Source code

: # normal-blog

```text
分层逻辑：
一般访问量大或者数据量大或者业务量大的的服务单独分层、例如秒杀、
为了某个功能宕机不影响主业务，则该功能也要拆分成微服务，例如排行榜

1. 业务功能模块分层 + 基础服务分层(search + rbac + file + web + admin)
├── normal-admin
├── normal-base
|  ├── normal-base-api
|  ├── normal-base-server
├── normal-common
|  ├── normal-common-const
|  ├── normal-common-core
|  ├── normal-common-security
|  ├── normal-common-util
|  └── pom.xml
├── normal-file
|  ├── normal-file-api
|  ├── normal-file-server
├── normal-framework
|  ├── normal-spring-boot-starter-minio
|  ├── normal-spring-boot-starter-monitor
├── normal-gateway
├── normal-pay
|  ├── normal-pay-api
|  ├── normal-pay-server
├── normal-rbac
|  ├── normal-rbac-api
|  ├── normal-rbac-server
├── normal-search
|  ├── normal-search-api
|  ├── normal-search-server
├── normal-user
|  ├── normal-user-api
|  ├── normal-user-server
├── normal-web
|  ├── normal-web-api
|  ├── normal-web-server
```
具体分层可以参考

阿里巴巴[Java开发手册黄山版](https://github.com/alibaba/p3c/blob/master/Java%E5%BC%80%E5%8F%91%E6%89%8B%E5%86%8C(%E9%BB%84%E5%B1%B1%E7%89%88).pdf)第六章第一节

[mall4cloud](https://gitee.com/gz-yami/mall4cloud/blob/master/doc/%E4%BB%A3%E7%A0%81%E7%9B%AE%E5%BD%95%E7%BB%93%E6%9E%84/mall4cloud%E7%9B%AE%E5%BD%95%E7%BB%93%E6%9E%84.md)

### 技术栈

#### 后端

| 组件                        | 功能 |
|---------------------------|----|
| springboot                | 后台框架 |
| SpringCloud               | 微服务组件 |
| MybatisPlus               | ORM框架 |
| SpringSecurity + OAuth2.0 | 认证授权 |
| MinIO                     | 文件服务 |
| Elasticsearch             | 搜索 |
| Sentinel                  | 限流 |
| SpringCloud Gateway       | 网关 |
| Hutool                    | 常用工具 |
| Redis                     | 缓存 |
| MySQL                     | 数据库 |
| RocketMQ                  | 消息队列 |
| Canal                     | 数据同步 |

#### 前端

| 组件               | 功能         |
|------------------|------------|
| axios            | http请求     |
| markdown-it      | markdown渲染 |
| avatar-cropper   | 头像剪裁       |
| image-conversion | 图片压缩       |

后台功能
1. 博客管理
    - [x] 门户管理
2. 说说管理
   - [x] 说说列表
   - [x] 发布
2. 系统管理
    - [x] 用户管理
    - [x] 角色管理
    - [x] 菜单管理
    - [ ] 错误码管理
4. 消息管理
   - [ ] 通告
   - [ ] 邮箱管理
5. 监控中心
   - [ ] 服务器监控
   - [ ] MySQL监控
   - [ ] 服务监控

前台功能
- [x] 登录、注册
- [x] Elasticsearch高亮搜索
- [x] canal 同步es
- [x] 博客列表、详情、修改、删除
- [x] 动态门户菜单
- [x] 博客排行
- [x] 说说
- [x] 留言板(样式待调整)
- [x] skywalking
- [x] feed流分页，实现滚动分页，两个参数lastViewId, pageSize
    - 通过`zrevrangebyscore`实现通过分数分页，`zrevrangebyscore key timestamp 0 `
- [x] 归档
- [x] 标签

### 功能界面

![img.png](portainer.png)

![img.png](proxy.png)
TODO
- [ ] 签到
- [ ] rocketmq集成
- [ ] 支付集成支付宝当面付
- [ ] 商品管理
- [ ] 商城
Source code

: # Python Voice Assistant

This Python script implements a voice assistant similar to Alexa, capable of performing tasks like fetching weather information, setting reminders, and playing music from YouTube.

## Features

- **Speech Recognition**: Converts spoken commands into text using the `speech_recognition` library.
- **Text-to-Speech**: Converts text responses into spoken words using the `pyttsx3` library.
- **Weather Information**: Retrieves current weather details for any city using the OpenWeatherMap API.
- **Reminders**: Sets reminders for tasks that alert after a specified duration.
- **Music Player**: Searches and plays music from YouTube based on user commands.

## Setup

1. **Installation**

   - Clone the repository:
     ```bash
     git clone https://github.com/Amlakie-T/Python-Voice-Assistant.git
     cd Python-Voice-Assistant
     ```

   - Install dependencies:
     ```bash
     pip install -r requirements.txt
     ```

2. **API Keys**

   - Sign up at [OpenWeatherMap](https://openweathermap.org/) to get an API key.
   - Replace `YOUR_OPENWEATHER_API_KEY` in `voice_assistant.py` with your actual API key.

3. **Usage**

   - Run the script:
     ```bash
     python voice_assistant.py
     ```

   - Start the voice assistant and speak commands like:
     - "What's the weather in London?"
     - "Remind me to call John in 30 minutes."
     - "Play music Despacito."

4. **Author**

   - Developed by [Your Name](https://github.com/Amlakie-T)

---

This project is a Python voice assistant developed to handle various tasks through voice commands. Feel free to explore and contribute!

____________________

▸ **Work to be completed**
Scan the listing above for the word "admin" and copy every line that holds it.

▸ **The answer**
1. 业务功能模块分层 + 基础服务分层(search + rbac + file + web + admin)
├── normal-admin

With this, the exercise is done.